• Anasayfa
  • Blog
  • Bütçe SSD TeamGroup MP44S 2 TB M.2 2230 formatının test edilmesi

Bütçe SSD TeamGroup MP44S 2 TB M.2 2230 formatının test edilmesi

03.03.2024 10:12

M.2 formatının tüketici SSD segmentinde büyük çapta benimsenmesi komik sonuçlara yol açtı. Perakende satışların büyük çoğunluğu, standart dahilindeki (neredeyse) en büyük 22 mm genişliğinde ve 80 mm uzunluğundaki 2280 panoları kullanıyor. Prensip olarak, ileri teknoloji cihazlar için bu en iyi seçenektir — bir veya iki DRAM yongası gerektiren oldukça büyük denetleyicileri de unutmadan, büyük miktarda flash belleği barındırabilirsiniz. Ancak konu mobil çözümlere geldiğinde bu boyutlar optimalin altında kalıyor.

Alanın sınırlı olduğu birçok dizüstü bilgisayar, tablet ve kompakt cihazda 2280 SSD kullanmak sakıncalı olabilir. Örneğin, 298x117x49 mm ölçülerindeki Steam Deck konsolunda M.2 2280 yuvası çok büyük ve bu tür birkaç cihazı içine yerleştirmek sorunlu hale geliyor. Ayrıca küçük dizüstü bilgisayarların ve mini bilgisayarların ortaya çıkmasıyla birlikte M.2 2280 formatının kompakt boyutları nedeniyle gereksiz olduğu ortaya çıktı.

Bu sorun gözden kaçmadı ve 30 mm'nin standart 2280'in yarısı uzunlukta olduğu M.2 2230 formatındaki SSD'lerin ortaya çıkışı, daha kompakt cihazlara yönelik taleplere bir yanıt oldu. Bu SSD'ler tamamen işlevseldir ve her milimetrenin önemli olduğu mobil cihazlar için uygundur. Bu tür sürücüler, M.2 2280 yuvasının çok büyük olduğu cihazlar için mükemmel bir çözüm olabilir ve aynı zamanda veri depolamak ve uygulamaları çalıştırmak için gerekli tüm işlevleri sağlar.

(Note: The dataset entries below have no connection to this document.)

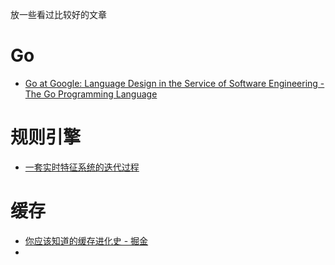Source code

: 放一些看过比较好的文章
# Go

- [Go at Google: Language Design in the Service of Software Engineering - The Go Programming Language](https://go.dev/talks/2012/splash.article#TOC_5.)

# 规则引擎

- [一套实时特征系统的迭代过程](https://xargin.com/feature-system-dev/)

# 缓存

- [你应该知道的缓存进化史 - 掘金](https://juejin.cn/post/6844903660653117447)
- 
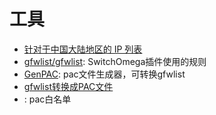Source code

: # 工具
- [针对于中国大陆地区的 IP 列表](https://github.com/17mon/china_ip_list)
- [gfwlist/gfwlist](https://github.com/gfwlist/gfwlist): SwitchOmega插件使用的规则
- [GenPAC](https://github.com/JinnLynn/GenPAC): pac文件生成器，可转换gfwlist
- [gfwlist转换成PAC文件](http://codelife.me/blog/2013/04/06/convert-gfwlist-to-pac/)
- [](https://github.com/breakwa11/gfw_whitelist): pac白名单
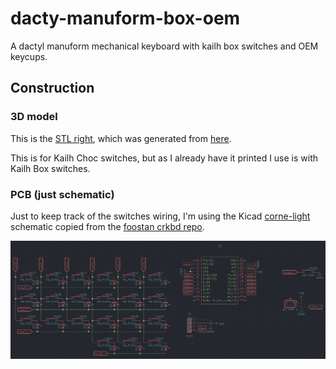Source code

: # dacty-manuform-box-oem
A dactyl manuform mechanical keyboard with kailh box switches and OEM keycups.

## Construction

### 3D model
This is the [STL right](docs/manuform-case-right-2021.08.02-04.55.21.stl), which was generated from
  [here](https://dactyl.mbugert.de/manuform).

This is for Kailh Choc switches, but as I already have it printed I use is with Kailh Box switches.


### PCB (just schematic)
Just to keep track of the switches wiring, I'm using the Kicad [corne-light](pcb/corne-light.kicad_sch) schematic copied
from the [foostan crkbd repo](https://github.com/foostan/crkbd).

![Schematic preview](docs/corne-light-sch.png)



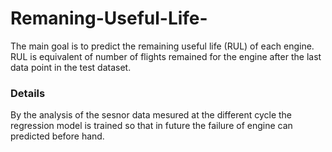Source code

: # Remaning-Useful-Life-
The main goal is to predict the remaining useful life (RUL) of each engine. RUL is equivalent of number of flights remained for the engine after the last data point in the test dataset.

### Details
By the analysis of the sesnor data mesured at the different cycle the regression model is trained so that in future the failure of engine can predicted before hand.


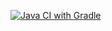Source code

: [![Java CI with Gradle](https://github.com/Guzelechkin/carddel/actions/workflows/gradle.yml/badge.svg)](https://github.com/Guzelechkin/carddel/actions/workflows/gradle.yml)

Ve bugün TeamGroup SSD'ye yaklaşan değişikliklerin karakteristik temsilcilerinden biri olarak bakacağız. İlk bakışta şirket pek fazla tanınmıyor ve pazardaki daha ünlü rakiplerin gölgesinde faaliyet gösteriyor. Ancak denetleyici üreticileri, bellek üreticileri ve pazara hazır sürücüler sağlayanlar arasındaki karmaşık ilişkiler göz önüne alındığında, resim bu kadar basit olmayabilir.

TeamGroup MP44S 2 TB

Bu formatla daha önce karşılaşmamış olanlar, kompaktlığı karşısında şaşırabilirler. Bu bizim ilk deneyimimiz değil, bu yüzden sadece dış izlenim değil, aynı zamanda iç yapı da ilginçti. Geçen yaz Maxio MAP1602 denetleyici ve 128 katmanlı YMTC TLC belleğe sahip MP44L'yi inceledik ve etkilendik. Bu sürücünün aynı denetleyiciye sahip ancak 232 katmanlı belleğe (yakın zamanda incelenen Digma Meta M6'da bulunana benzer) sahip olan ve daha da hızlı olmayı vaat eden daha büyük bir kardeşi MP44 var. Team, diğer birçok üreticinin aksine, platformun yeteneklerinden tam olarak yararlanıyor, hatta bu hatta 8 TB'lık modifikasyonlar bile sunuyor; bu son zamanlarda inanılmaz görünen bir şey. MP44S de 800 doların üzerinde bir fiyatla satılıyordu, şimdi 1000 doların üzerine bile çıktı ama muhtemelen almaya hazır olanlar olacaktır. Ancak MP44'ün her iki versiyonunun da (MAP1602 ve TLC) bizi daha çok ilgilendirdiğini belirtmek bizim için önemli. Kısa MP44S'nin içinde ne var?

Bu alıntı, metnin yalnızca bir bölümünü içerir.